There was no mistaking him. The crooked smile, the eyes that carry a hint of mischief, the hair graying, Clooney-like, at the temples. And the voice. “He’s got that voice,” second-year guard Aaron Banks says. “It’s a great voice. He sounds like a video game.”

Late in the first quarter Sunday, Niners starter Trey Lance kept the ball on an option play and turned upfield. He was met almost immediately and definitely head-on by Seahawks linebacker Cody Barton, who delivered a hard hit to the twisting Lance, who went down awkwardly and was eventually carted off the field with a broken right ankle that will end his second NFL season before it really got started.

And so, roughly 73 game minutes into the season, Garoppolo’s strange journey to nowhere had ended. Here he was, snapping his chin strap onto his helmet, staring through his face mask and into the eyes of his teammates once again.

It all looked and felt so familiar. The 49ers beat the Seahawks 27-7 in the typically methodical Garoppolo style, and there he was afterward, attending to the customs of his craft: trading his helmet for a baseball cap, jogging across the field after another win, hugging the opposing quarterback.

It was almost like he never left.


How did the 49ers, and Garoppolo, get here? The alphas and omegas of this story tend to blur, but let’s begin at the end, or the beginning of the end, or what everybody expected would be the end. On Feb. 1, a few days after the 49ers lost to the Rams in the NFC Championship Game, Garoppolo said goodbye. He went on the platform of the moment — Zoom — and said, “I’ll miss you guys. Thank you guys again. Faithful, thank you very much for everything. It’s been crazy, man. Comebacks at Levi’s, comebacks on the road, ups and downs, it’s been a hell of a ride, guys. I love you guys. So. See ya.”

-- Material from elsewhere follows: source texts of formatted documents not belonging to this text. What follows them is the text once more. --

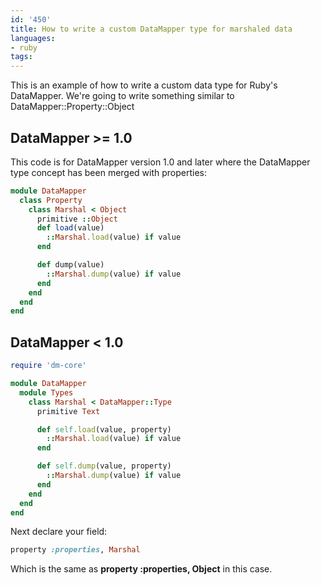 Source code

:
 ```yaml
---
id: '450'
title: How to write a custom DataMapper type for marshaled data
languages:
- ruby
tags:
---
```

This is an example of how to write a custom data type for Ruby's DataMapper. We're going to write something similar to DataMapper::Property::Object

DataMapper &gt;= 1.0
--------------------

This code is for DataMapper version 1.0 and later where the DataMapper type concept has been merged with properties:


```ruby
module DataMapper
  class Property
    class Marshal < Object
      primitive ::Object
      def load(value)
        ::Marshal.load(value) if value
      end

      def dump(value)
        ::Marshal.dump(value) if value
      end
    end
  end
end
```
    

DataMapper &lt; 1.0
-------------------


```ruby
require 'dm-core'

module DataMapper
  module Types
    class Marshal < DataMapper::Type
      primitive Text

      def self.load(value, property)
        ::Marshal.load(value) if value
      end

      def self.dump(value, property)
        ::Marshal.dump(value) if value
      end
    end 
  end 
end
```
    

Next declare your field:


```ruby
property :properties, Marshal
```
    

Which is the same as **property :properties, Object** in this case.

Everything about it felt right. The tone was in character, heartfelt but casual, and the message was clear in its finality. The timing felt perfect, too; do it early, get it over with, move on. Everyone knew, or at least thought they knew, that 2021 would be Garoppolo’s final season with the 49ers, and the NFC championship loss his last game. It was Lance’s team now; the 49ers had traded three first-round picks for the right to draft him at No. 3 in 2021, and Garoppolo had been the conscientious caretaker who carried them through Lance’s gap year. Having such a distinct expiration date is rare in the NFL, but Garoppolo said, “It took the weight off my shoulders. Now let’s just go play football and enjoy this last year with the guys.”

So just like that, after five seasons as a starter, one Super Bowl and two NFC Championship Games, Jimmy G was gone. Teammates said goodbye to Garoppolo and wished him well. General manager John Lynch and coach Kyle Shanahan thanked him for his contributions and praised him for his professionalism.

It all felt scripted, like one of Shanahan’s opening drives. In the months that followed, however, that script would be filled with scribbles on the margin. One of the most successful quarterbacks of the past four seasons (by wins and losses, anyway — he’s 35-16 as a starter in regular-season and playoff games) would become a man apart, drifting like smoke in and out of trade discussions and rumors. As one source close to Garoppolo says, “Nothing fits into a box because there were so many moving parts, so many variables.”

Some of the moving parts, it turned out, were in Garoppolo’s throwing shoulder. He suffered an injury to the back of the shoulder in the Jan. 16 playoff win against the Dallas Cowboys, and originally Garoppolo and his representatives chose a conservative approach that avoided surgery in favor of therapy and rest. During that time, Lynch had discussions with several teams at the NFL scouting combine in Indianapolis. The talks were fruitful enough that Lynch came away believing he would have a deal done quickly.

“I can tell you there were really serious talks with probably two, three teams,” Lynch said in early September. “I felt — you’d have to ask them — like it was going to happen.”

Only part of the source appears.